Unternehmen verschwanden schnell wieder von der Bildfläche
Verkürzt lässt sich sagen: Zur Firmengründung der im Handelsregister eingetragenen Baufirmen sollen die Angeschuldigten nach Deutschland gereist sein. Nur wenige Monate später sollen die Unternehmen von der Bildfläche verschwunden und deren Gründer für die Behörden nicht mehr auffindbar gewesen sein. In der Zwischenzeit hatten diese Strohfirmen anderen, in die Machenschaften eingeweihten Firmen diverse Scheinrechnungen ausgestellt.
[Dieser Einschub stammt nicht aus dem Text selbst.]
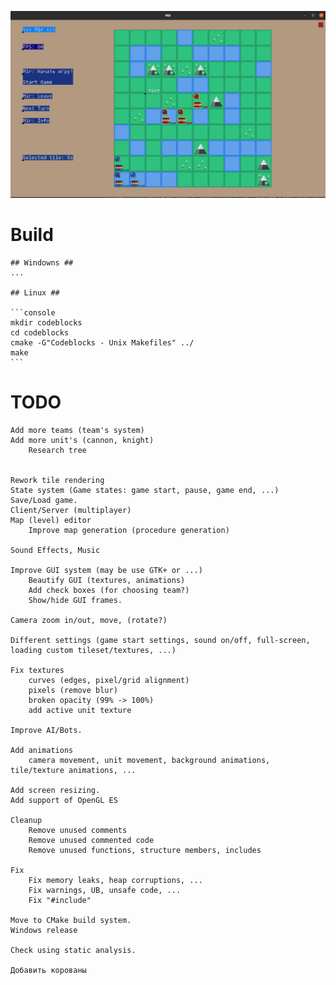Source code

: ![game](assets/screenshots/game.png)


# Build #
	## Windowns ##
	...

	## Linux ##

	```console
	mkdir codeblocks
	cd codeblocks
	cmake -G"Codeblocks - Unix Makefiles" ../
	make
	```



# TODO #

	Add more teams (team's system)
	Add more unit's (cannon, knight)
		Research tree


	Rework tile rendering
	State system (Game states: game start, pause, game end, ...)
	Save/Load game.
	Client/Server (multiplayer)
	Map (level) editor
		Improve map generation (procedure generation)

	Sound Effects, Music

	Improve GUI system (may be use GTK+ or ...)
		Beautify GUI (textures, animations)
		Add check boxes (for choosing team?)
		Show/hide GUI frames.

	Camera zoom in/out, move, (rotate?)

	Different settings (game start settings, sound on/off, full-screen, loading custom tileset/textures, ...)

	Fix textures
		curves (edges, pixel/grid alignment)
		pixels (remove blur)
		broken opacity (99% -> 100%)
		add active unit texture

	Improve AI/Bots.

	Add animations
		camera movement, unit movement, background animations, tile/texture animations, ...

	Add screen resizing.
	Add support of OpenGL ES

	Cleanup
		Remove unused comments
		Remove unused commented code
		Remove unused functions, structure members, includes

	Fix
		Fix memory leaks, heap corruptions, ...
		Fix warnings, UB, unsafe code, ...
		Fix "#include"   

	Move to CMake build system.
	Windows release

	Check using static analysis.

	Добавить корованы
Die Rechnungen für nicht getätigte Ausgaben wurden bezahlt, das Geld floss auf die Konten der Strohfirmen – und von dort bar und unter Abzug der Provision wieder zurück zu den Firmen, die zuvor die Rechnungen bezahlt hatten.
Von diesem Schwarzgeld sollen wiederum vermeintliche Minijobber bezahlt worden sein, die bei weitem mehr Stunden arbeiteten als bei einem 450-Euro-Job üblich. Auch gegen diese Firmen wird noch ermittelt, teilt die Staatsanwaltschaft mit.